● EXERCISE OBJECTIVE
Set down the whole listing below exactly, without pictures.

● INFORMATION
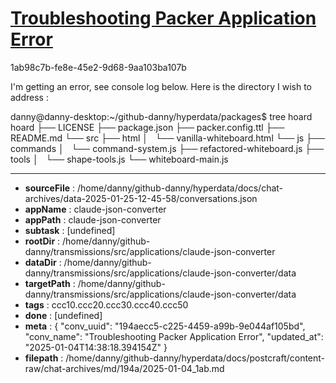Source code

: # [Troubleshooting Packer Application Error](https://claude.ai/chat/194aecc5-c225-4459-a99b-9e044af105bd)

1ab98c7b-fe8e-45e2-9d68-9aa103ba107b

I'm getting an error, see console log below. Here is the directory I wish to address :

danny@danny-desktop:~/github-danny/hyperdata/packages$ tree hoard
hoard
├── LICENSE
├── package.json
├── packer.config.ttl
├── README.md
└── src
    ├── html
    │   └── vanilla-whiteboard.html
    └── js
        ├── commands
        │   └── command-system.js
        ├── refactored-whiteboard.js
        ├── tools
        │   └── shape-tools.js
        └── whiteboard-main.js

---

* **sourceFile** : /home/danny/github-danny/hyperdata/docs/chat-archives/data-2025-01-25-12-45-58/conversations.json
* **appName** : claude-json-converter
* **appPath** : claude-json-converter
* **subtask** : [undefined]
* **rootDir** : /home/danny/github-danny/transmissions/src/applications/claude-json-converter
* **dataDir** : /home/danny/github-danny/transmissions/src/applications/claude-json-converter/data
* **targetPath** : /home/danny/github-danny/transmissions/src/applications/claude-json-converter/data
* **tags** : ccc10.ccc20.ccc30.ccc40.ccc50
* **done** : [undefined]
* **meta** : {
  "conv_uuid": "194aecc5-c225-4459-a99b-9e044af105bd",
  "conv_name": "Troubleshooting Packer Application Error",
  "updated_at": "2025-01-04T14:38:18.394154Z"
}
* **filepath** : /home/danny/github-danny/hyperdata/docs/postcraft/content-raw/chat-archives/md/194a/2025-01-04_1ab.md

● RESPONSE TO THE EXERCISE
Source code

: # [Troubleshooting Packer Application Error](https://claude.ai/chat/194aecc5-c225-4459-a99b-9e044af105bd)

1ab98c7b-fe8e-45e2-9d68-9aa103ba107b

I'm getting an error, see console log below. Here is the directory I wish to address :

danny@danny-desktop:~/github-danny/hyperdata/packages$ tree hoard
hoard
├── LICENSE
├── package.json
├── packer.config.ttl
├── README.md
└── src
    ├── html
    │   └── vanilla-whiteboard.html
    └── js
        ├── commands
        │   └── command-system.js
        ├── refactored-whiteboard.js
        ├── tools
        │   └── shape-tools.js
        └── whiteboard-main.js

---

* **sourceFile** : /home/danny/github-danny/hyperdata/docs/chat-archives/data-2025-01-25-12-45-58/conversations.json
* **appName** : claude-json-converter
* **appPath** : claude-json-converter
* **subtask** : [undefined]
* **rootDir** : /home/danny/github-danny/transmissions/src/applications/claude-json-converter
* **dataDir** : /home/danny/github-danny/transmissions/src/applications/claude-json-converter/data
* **targetPath** : /home/danny/github-danny/transmissions/src/applications/claude-json-converter/data
* **tags** : ccc10.ccc20.ccc30.ccc40.ccc50
* **done** : [undefined]
* **meta** : {
  "conv_uuid": "194aecc5-c225-4459-a99b-9e044af105bd",
  "conv_name": "Troubleshooting Packer Application Error",
  "updated_at": "2025-01-04T14:38:18.394154Z"
}
* **filepath** : /home/danny/github-danny/hyperdata/docs/postcraft/content-raw/chat-archives/md/194a/2025-01-04_1ab.md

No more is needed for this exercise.